The Rangers did not win, even with Texas reliever Scott Feldman getting two strikes on Lance Berkman with two outs in the 10th. Single to center. Tie game.

By the time Freese finally, undoubtedly won it for St. Louis with a home run in the bottom of the 11th, too much had happened for any one play to stand as the game’s turning point. In a 10-9 game, every hit and run is important but none of them is decisive. Sure, Cruz could have ended the game by catching Freese’s fly ball to right in the ninth, but the Rangers got—and blew—another two-run lead just a few batters later.

With each twist came a tactical decision, and in a game that defied prediction the two managers behaved exactly as you’d expect. With the Cardinals down two runs in the 10th, St. Louis’ Tony La Russa made the quintessentially La Russa-ian maneuver, pinch-hitting pitcher Edwin Jackson for pitcher Jason Motte, and then pinch-hitting pitcher Kyle Lohse for Jackson before the initial pitcher/pinch-hitter could take a swing. La Russa’s post-game explanation: “Lohse is a better bunter.” If that’s the case, then why didn’t La Russa put Motte in the on-deck circle, allowing him to send either Jackson or Lohse to the plate depending on the situation? Maybe one day I’ll be clever enough to figure it out.
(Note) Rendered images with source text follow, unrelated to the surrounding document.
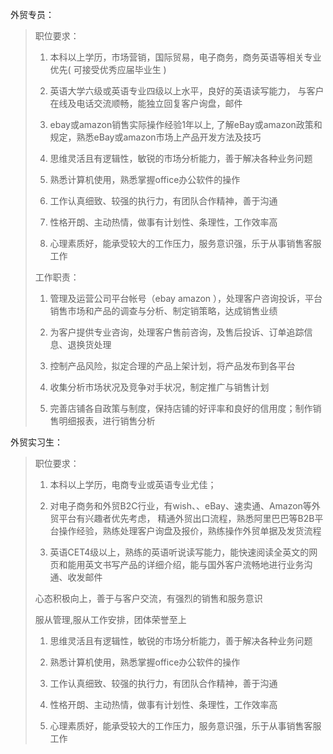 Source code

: 外贸专员：

> 职位要求：
> 
> 1. 本科以上学历，市场营销，国际贸易，电子商务，商务英语等相关专业优先\( 可接受优秀应届毕业生 \)
> 
> 2. 英语大学六级或英语专业四级以上水平，良好的英语读写能力， 与客户在线及电话交流顺畅，能独立回复客户询盘，邮件
> 
> 3. ebay或amazon销售实际操作经验1年以上, 了解eBay或amazon政策和规定，熟悉eBay或amazon市场上产品开发方法及技巧
> 
> 4. 思维灵活且有逻辑性，敏锐的市场分析能力，善于解决各种业务问题
> 
> 5. 熟悉计算机使用，熟悉掌握office办公软件的操作
> 
> 6. 工作认真细致、较强的执行力，有团队合作精神，善于沟通
> 
> 7. 性格开朗、主动热情，做事有计划性、条理性，工作效率高
> 
> 8. 心理素质好，能承受较大的工作压力，服务意识强，乐于从事销售客服工作
> 
> 
> 工作职责：
> 
> 1. 管理及运营公司平台帐号（ebay amazon ），处理客户咨询投诉，平台销售市场和产品的调查与分析、制定销策略，达成销售业绩
> 
> 2. 为客户提供专业咨询，处理客户售前咨询，及售后投诉、订单追踪信息、退换货处理
> 
> 3. 控制产品风险，拟定合理的产品上架计划，将产品发布到各平台
> 
> 4. 收集分析市场状况及竞争对手状况，制定推广与销售计划
> 
> 5. 完善店铺各自政策与制度，保持店铺的好评率和良好的信用度；制作销售明细报表，进行销售分析

外贸实习生：

> 职位要求：
> 
> 1. 本科以上学历，电商专业或英语专业尤佳；
> 
> 2. 对电子商务和外贸B2C行业，有wish、、eBay、速卖通、Amazon等外贸平台有兴趣者优先考虑， 精通外贸出口流程，熟悉阿里巴巴等B2B平台操作经验，熟练处理客户询盘及报价，熟练操作外贸单据及发货流程 
> 
> 3.  英语CET4级以上，熟练的英语听说读写能力，能快速阅读全英文的网页和能用英文书写产品的详细介绍，能与国外客户流畅地进行业务沟通、收发邮件
> 
> 
> 心态积极向上，善于与客户交流，有强烈的销售和服务意识 
> 
> 服从管理,服从工作安排，团体荣誉至上
> 
> 1. 思维灵活且有逻辑性，敏锐的市场分析能力，善于解决各种业务问题
> 
> 2. 熟悉计算机使用，熟悉掌握office办公软件的操作
> 
> 3. 工作认真细致、较强的执行力，有团队合作精神，善于沟通
> 
> 4. 性格开朗、主动热情，做事有计划性、条理性，工作效率高
> 
> 5. 心理素质好，能承受较大的工作压力，服务意识强，乐于从事销售客服工作

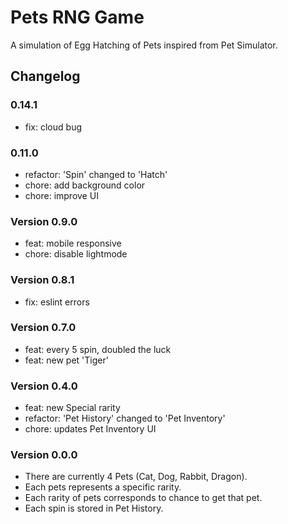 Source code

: # Pets RNG Game

A simulation of Egg Hatching of Pets inspired from Pet Simulator.

## Changelog

### 0.14.1

- fix: cloud bug

### 0.11.0

- refactor: 'Spin' changed to 'Hatch'
- chore: add background color
- chore: improve UI

### Version 0.9.0

- feat: mobile responsive
- chore: disable lightmode

### Version 0.8.1

- fix: eslint errors

### Version 0.7.0

- feat: every 5 spin, doubled the luck
- feat: new pet 'Tiger'

### Version 0.4.0

- feat: new Special rarity
- refactor: 'Pet History' changed to 'Pet Inventory'
- chore: updates Pet Inventory UI

### Version 0.0.0

- There are currently 4 Pets (Cat, Dog, Rabbit, Dragon).
- Each pets represents a specific rarity.
- Each rarity of pets corresponds to chance to get that pet.
- Each spin is stored in Pet History.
In the other dugout, Texas’ Ron Washington continued his infatuation with the intentional walk. After ordering four free passes (three of them to Albert Pujols) in Game 5, Washington decided to walk Pujols again in the 10th inning of Game 6. This decision—choosing to put the winning run on base and face Lance Berkman rather than pitch to baseball’s best hitter of the last decade—didn’t work (Berkman singled to tie the game) and didn’t make strategic sense (over his career, Berkman is just as good against righties as Pujols). Even so, I can understand where Washington was coming from.
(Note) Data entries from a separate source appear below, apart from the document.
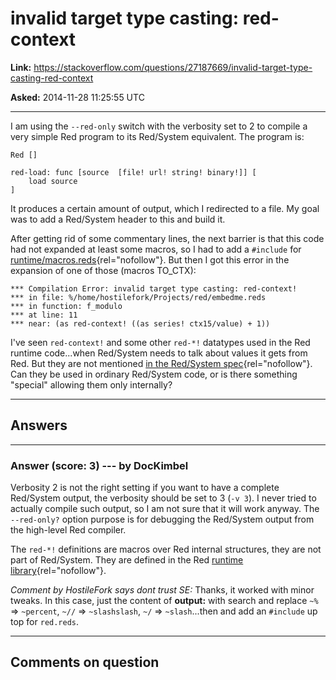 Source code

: # invalid target type casting: red-context

**Link:**
<https://stackoverflow.com/questions/27187669/invalid-target-type-casting-red-context>

**Asked:** 2014-11-28 11:25:55 UTC

------------------------------------------------------------------------

I am using the `--red-only` switch with the verbosity set to 2 to
compile a very simple Red program to its Red/System equivalent. The
program is:

    Red []

    red-load: func [source  [file! url! string! binary!]] [
        load source
    ]

It produces a certain amount of output, which I redirected to a file. My
goal was to add a Red/System header to this and build it.

After getting rid of some commentary lines, the next barrier is that
this code had not expanded at least some macros, so I had to add a
`#include` for
[runtime/macros.reds](https://github.com/red/red/blob/1fc8c7875c5d777c5097ce1322ff21f60136a505/runtime/macros.reds){rel="nofollow"}.
But then I got this error in the expansion of one of those (macros
TO_CTX):

    *** Compilation Error: invalid target type casting: red-context! 
    *** in file: %/home/hostilefork/Projects/red/embedme.reds 
    *** in function: f_modulo
    *** at line: 11 
    *** near: (as red-context! ((as series! ctx15/value) + 1))

I\'ve seen `red-context!` and some other `red-*!` datatypes used in the
Red runtime code\...when Red/System needs to talk about values it gets
from Red. But they are not mentioned [in the Red/System
spec](http://static.red-lang.org/red-system-specs-light.html){rel="nofollow"}.
Can they be used in ordinary Red/System code, or is there something
\"special\" allowing them only internally?

------------------------------------------------------------------------

## Answers

------------------------------------------------------------------------

### Answer (score: 3) --- by DocKimbel

Verbosity 2 is not the right setting if you want to have a complete
Red/System output, the verbosity should be set to 3 (`-v 3`). I never
tried to actually compile such output, so I am not sure that it will
work anyway. The `--red-only?` option purpose is for debugging the
Red/System output from the high-level Red compiler.

The `red-*!` definitions are macros over Red internal structures, they
are not part of Red/System. They are defined in the Red [runtime
library](https://github.com/red/red/blob/master/runtime/datatypes/structures.reds){rel="nofollow"}.

*Comment by HostileFork says dont trust SE:* Thanks, it worked with
minor tweaks. In this case, just the content of **output:** with search
and replace `~%` =\> `~percent`, `~//` =\> `~slashslash`, `~/` =\>
`~slash`\...then and add an `#include` up top for `red.reds`.

------------------------------------------------------------------------

## Comments on question
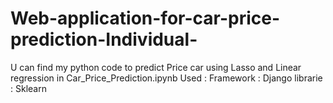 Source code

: # Web-application-for-car-price-prediction-Individual-
U can find my python code to predict Price car using Lasso and Linear regression in  Car_Price_Prediction.ipynb
Used : 
Framework : Django
librarie : Sklearn 
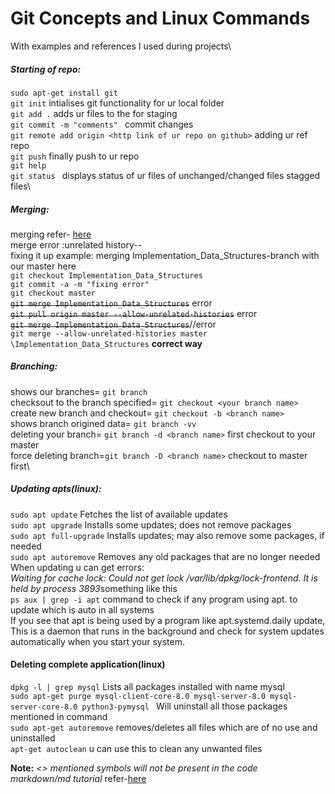 
# Git Concepts and Linux Commands 
With examples and references I used during projects\
##### Starting of repo:
`sudo apt-get install git`\
`git init`     intialises git functionality for ur local folder\
`git add .`    adds ur files to the for staging\
`git commit -m "comments" `   commit changes\
`git remote add origin <http link of ur repo on github>`  adding ur ref repo\
`git push`     finally push to ur repo\
`git help`\
`git status `   displays status of ur files of unchanged/changed files stagged files\

##### Merging:
merging refer- [here](https://git-scm.com/book/en/v2/Git-Branching-Basic-Branching-and-Merging)\
merge error :unrelated history--\
fixing it up example: merging Implementation_Data_Structures-branch with our master here\
`git checkout Implementation_Data_Structures`\
`git commit -a -m "fixing error"`\
`git checkout master`\
~~`git merge Implementation_Data_Structures`~~  error\
~~`git pull origin master --allow-unrelated-histories`~~  error\
~~`git merge Implementation_Data_Structures`~~//error\
`git merge --allow-unrelated-histories master \Implementation_Data_Structures` **correct way**
##### Branching:
shows our branches= `git branch` \
checksout to the branch specified= `git checkout <your branch name>`\
create new branch and checkout= `git checkout -b <branch name>`\
shows branch origined data= `git branch -vv`\
deleting your branch= `git branch -d <branch name>` first checkout to your master\
force deleting branch=`git branch -D <branch name>` checkout to master first\
 
##### Updating apts(linux):
`sudo apt update`    Fetches the list of available updates\
`sudo apt upgrade`   Installs some updates; does not remove packages\
`sudo apt full-upgrade`     Installs updates; may also remove some packages, if needed\
`sudo apt autoremove`       Removes any old packages that are no longer needed\
When updating u can get errors:\
*Waiting for cache lock: Could not get lock /var/lib/dpkg/lock-frontend. It is held by process 3893*something like this\
`ps aux | grep -i apt` command to check if any program using apt. to update which is auto in all systems\
If you see that apt is being used by a program like apt.systemd.daily update,
This is a daemon that runs in the background and check for system updates automatically when you start your system.

#### Deleting complete application(linux)
`dpkg -l | grep mysql`      Lists all packages installed with name mysql\
`sudo apt-get purge mysql-client-core-8.0 mysql-server-8.0 mysql-server-core-8.0 python3-pymysql `       Will uninstall all those packages mentioned in command\
`sudo apt-get autoremove`   removes/deletes all files which are of no use and uninstalled\
`apt-get autoclean`  u can use this to clean any unwanted files


 **Note:** *<> mentioned symbols will not be present in the code*\
 *markdown/md tutorial* refer-[here](https://commonmark.org/help/tutorial/index.html)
The sacrifice bunt and the intentional walk are baseball’s star-crossed opposites. The sac bunt, though in most situations just as dumb a strategic maneuver, has more credibility and stature—the word sacrifice makes it sound dignified, even noble. The intentional walk is also a kind of sacrifice, but it’s a defensive rather than an offensive one. As a consequence, the optics are reversed: It is lily-livered, pathetic.

I agree with Rob Neyer that the intentional walk is a travesty. I agree with Joe Posnanski that it is anti-competitive. At the same time, the intentional walk is fantastically compelling—the sports world’s most transparent crutch. MLB.com’s Anthony Castrovince wrote that Washington’s call for four intentional walks in Game 5 was “bold, brave—and, indeed, some would argue boneheaded—strategy.” In truth, there has never been a bold intentional walk. When the Angels intentionally walked Barry Bonds seven times in the 2002 World Series, this was not an act of unparalleled courage. It was a decision made out of fear that the other team’s best player would win the game. It was cover-your-ass managing, a move made to outflank the second-guessers.
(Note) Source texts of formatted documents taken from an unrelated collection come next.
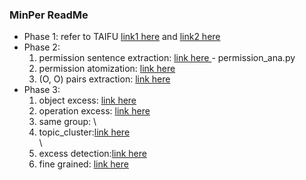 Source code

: ### MinPer ReadMe

- Phase 1: refer to TAIFU               [link1 here](https://github.com/happybee9494/Taifu/tree/main/Phase1ConnectServices) and [link2 here](https://github.com/2022-MinPer/2022-MinPer/blob/main/channel_api/run_fetch_channel_api_call_info.sh)
- Phase 2: 
  1. permission sentence extraction:    [link here
](https://github.com/2022-MinPer/2022-MinPer/tree/main/oauth)- permission_ana.py
  2. permission atomization:            [link here](https://github.com/2022-MinPer/2022-MinPer/tree/main/stanford_parser/atomic_operation.py)
  3. (O, O) pairs extraction:           [link here](https://github.com/2022-MinPer/2022-MinPer/blob/main/stanford_parser/atomic_operation.py#L355)
- Phase 3:
  1. object excess:                     [link here](https://github.com/2022-MinPer/2022-MinPer/tree/main/nn_overclaim)
  2. operation excess:                  [link here](https://github.com/2022-MinPer/2022-MinPer/tree/main/verb_overclaim)
  3. same group:  \ <li> topic_cluster:[link here](https://github.com/2022-MinPer/2022-MinPer/blob/main/channel_api/channel_cluster/service_topic_LDA.py) </li>  \ <li> excess detection:[link here](https://github.com/2022-MinPer/2022-MinPer/tree/main/same_group_overclaim) </li>
  4. fine grained:                      [link here](https://github.com/2022-MinPer/2022-MinPer/tree/main/fine_grain)


<!--- For dataset:
can refer to this                       [link](continue) -->
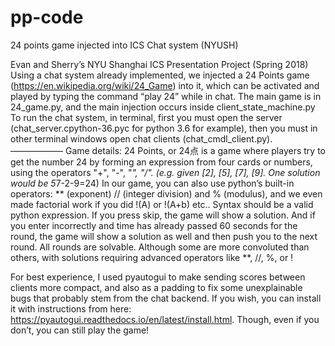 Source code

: # pp-code
24 points game injected into ICS Chat system (NYUSH)

Evan and Sherry’s NYU Shanghai ICS Presentation Project (Spring 2018)
Using a chat system already implemented, we injected a 24 Points game (https://en.wikipedia.org/wiki/24_Game) into it, which can be activated and played by typing the command “play 24” while in chat.
The main game is in 24_game.py, and the main injection occurs inside client_state_machine.py
To run the chat system, in terminal, first you must open the server (chat_server.cpython-36.pyc for python 3.6 for example), then you must in other terminal windows open chat clients (chat_cmdl_client.py).
——————
Game details:
24 Points, or 24点 is a game where players try to get the number 24 by forming an expression from four cards or numbers, using the operators "+", "-", "*", "/". (e.g. given [2], [5], [7], [9]. One solution would be 5*7-2-9=24)
In our game, you can also use python’s built-in operators: ** (exponent) // (integer division) and % (modulus), and we even made factorial work if you did !(A) or !(A+b) etc..
Syntax should be a valid python expression.
If you press skip, the game will show a solution. And if you enter incorrectly and time has already passed 60 seconds for the round, the game will show a solution as well and then push you to the next round.
All rounds are solvable. Although some are more convoluted than others, with solutions requiring advanced operators like **, //, %, or !

For best experience, I used pyautogui to make sending scores between clients more compact, and also as a padding to fix some unexplainable bugs that probably stem from the chat backend.
If you wish, you can install it with instructions from here: https://pyautogui.readthedocs.io/en/latest/install.html. Though, even if you don’t, you can still play the game!
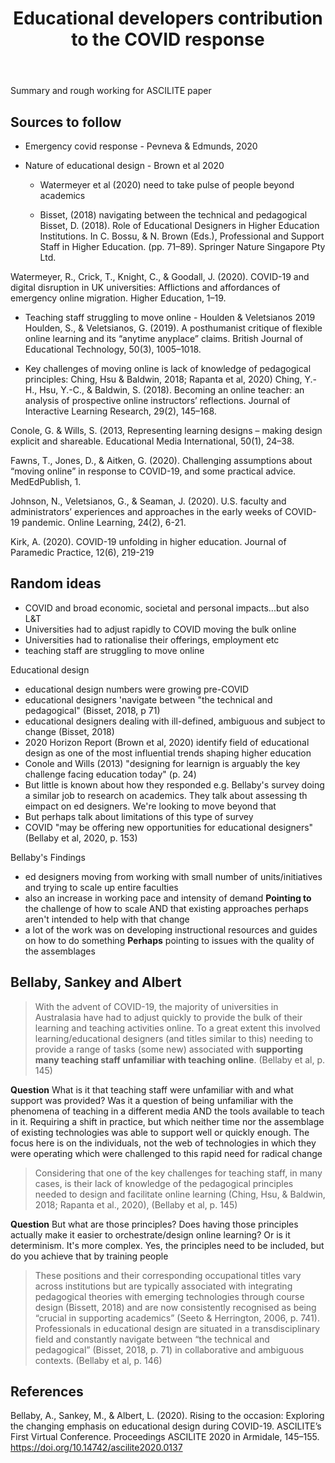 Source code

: ﻿---
title: Educational developers contribution to the COVID response
---
Summary and rough working for ASCILITE paper

## Sources to follow

- Emergency covid response - Pevneva & Edmunds, 2020

- Nature of educational design - Brown et al 2020
  - Watermeyer et al (2020) need to take pulse of people beyond academics

  - Bisset, (2018) navigating between the technical and pedagogical
  Bisset, D. (2018). Role of Educational Designers in Higher Education Institutions. In C. Bossu, & N. Brown (Eds.), Professional and Support Staff in Higher Education. (pp. 71–89). Springer Nature Singapore Pty Ltd.

Watermeyer, R., Crick, T., Knight, C., & Goodall, J. (2020). COVID-19 and digital disruption in UK universities: Afflictions and affordances of emergency online migration. Higher Education, 1–19.

- Teaching staff struggling to move online - Houlden & Veletsianos 2019
Houlden, S., & Veletsianos, G. (2019). A posthumanist critique of flexible online learning and its “anytime anyplace” claims. British Journal of Educational Technology, 50(3), 1005–1018.

- Key challenges of moving online is lack of knowledge of pedagogical principles: Ching, Hsu & Baldwin, 2018; Rapanta et al, 2020)
Ching, Y.-H., Hsu, Y.-C., & Baldwin, S. (2018). Becoming an online teacher: an analysis of prospective online instructors’ reflections. Journal of Interactive Learning Research, 29(2), 145–168.


Conole, G. & Wills, S. (2013, Representing learning designs – making design explicit and shareable.
Educational Media International, 50(1), 24–38.

Fawns, T., Jones, D., & Aitken, G. (2020). Challenging assumptions about “moving online” in response to COVID-19, and some practical advice. MedEdPublish, 1.

Johnson, N., Veletsianos, G., & Seaman, J. (2020). U.S. faculty and administrators’ experiences and approaches in the early weeks of COVID-19 pandemic. Online Learning, 24(2), 6-21.

Kirk, A. (2020). COVID-19 unfolding in higher education. Journal of Paramedic Practice, 12(6), 219-219

## Random ideas

- COVID and broad economic, societal and personal impacts...but also L&T
- Universities had to adjust rapidly to COVID moving the bulk online
- Universities had to rationalise their offerings, employment etc
- teaching staff are struggling to move online

Educational design 
- educational design numbers were growing pre-COVID
- educational designers 'navigate between "the technical and pedagogical" (Bisset, 2018, p 71)
- educational designers dealing with ill-defined, ambiguous and subject to change (Bisset, 2018)
- 2020 Horizon Report (Brown et al, 2020) identify field of educational design as one of the most influential trends shaping higher education
- Conole and Wills (2013) "designing for learnign is arguably the key challenge facing education today" (p. 24)
- But little is known about how they responded e.g. Bellaby's survey doing a similar job to research on academics.  They talk about assessing th eimpact on ed designers. We're looking to move beyond that
- But perhaps talk about limitations of this type of survey
- COVID "may be offering new opportunities for educational designers" (Bellaby et al, 2020, p. 153)

Bellaby's Findings
- ed designers moving from working with small number of units/initiatives and trying to scale up entire faculties
- also an increase in working pace and intensity of demand **Pointing to** the challenge of how to scale AND that existing approaches perhaps aren't intended to help with that change
- a lot of the work was on developing instructional resources and guides on how to do something **Perhaps** pointing to issues with the quality of the assemblages


## Bellaby, Sankey and Albert

> With the advent of COVID-19, the majority of universities in Australasia have had to adjust quickly to provide the bulk of their learning and teaching activities online. To a great extent this involved learning/educational designers (and titles similar to this) needing to provide a range of tasks (some new) associated with **supporting many teaching staff unfamiliar with teaching online**. (Bellaby et al, p. 145)

**Question** What is it that teaching staff were unfamiliar with and what support was provided? Was it a question of being unfamiliar with the phenomena of teaching in a different media AND the tools available to teach in it. Requiring a shift in practice, but which neither time nor the assemblage of existing technologies was able to support well or quickly enough.  The focus here is on the individuals, not the web of technologies in which they were operating which were challenged to this rapid need for radical change

> Considering that one of the key challenges for teaching staff, in many cases, is their lack of knowledge of the pedagogical principles needed to design and facilitate online learning (Ching, Hsu, & Baldwin, 2018; Rapanta et al., 2020),   (Bellaby et al, p. 145)

**Question** But what are those principles? Does having those principles actually make it easier to orchestrate/design online learning? Or is it determinism. It's more complex. Yes, the principles need to be included, but do you achieve that by training people

> These positions and their corresponding occupational titles vary across institutions but are typically associated with integrating pedagogical theories with emerging technologies through course design (Bissett, 2018) and are now consistently recognised as being “crucial in supporting academics” (Seeto & Herrington, 2006, p. 741). Professionals in educational design are situated in a transdisciplinary field and constantly navigate between “the technical and pedagogical” (Bisset, 2018, p. 71) in collaborative and ambiguous contexts. (Bellaby et al, p. 146)

## References

Bellaby, A., Sankey, M., & Albert, L. (2020). Rising to the occasion: Exploring the changing emphasis on educational design during COVID-19. ASCILITE’s First Virtual Conference. Proceedings ASCILITE 2020 in Armidale, 145–155. https://doi.org/10.14742/ascilite2020.0137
Washington’s intentional walk fetish reminds me of football coaches’ consistently illogical decisions to punt on fourth-and-short rather than go for a first down. As Brian Burke wrote on Slate earlier this month, NFL coaches “are playing to delay elimination and not playing to win.” By walking Pujols with a one-run lead and a man on second, Ron Washington ensured that the Rangers wouldn’t lose with one swing of the three-time MVP’s bat. In exchange for staving off an instant catastrophe, Washington increased the chance that the Cardinals would win down the line. (St. Louis’ win expectancy increased from 13.9 percent to 16.6 percent after Pujols’ free trot to first.)

In the NFL and in baseball, decisions are too often motivated by disaster avoidance. When you punt on fourth-and-1 or you intentionally walk Albert Pujols, you’re not just preventing the worst possible outcome. You’re also eliminating the possibility that something great might happen. In a World Series where great stuff keeps on happening, I’m hoping to see more of the same in Game 7. And I’m hoping more than anything that Ron Washington doesn’t intentionally walk his team off a cliff.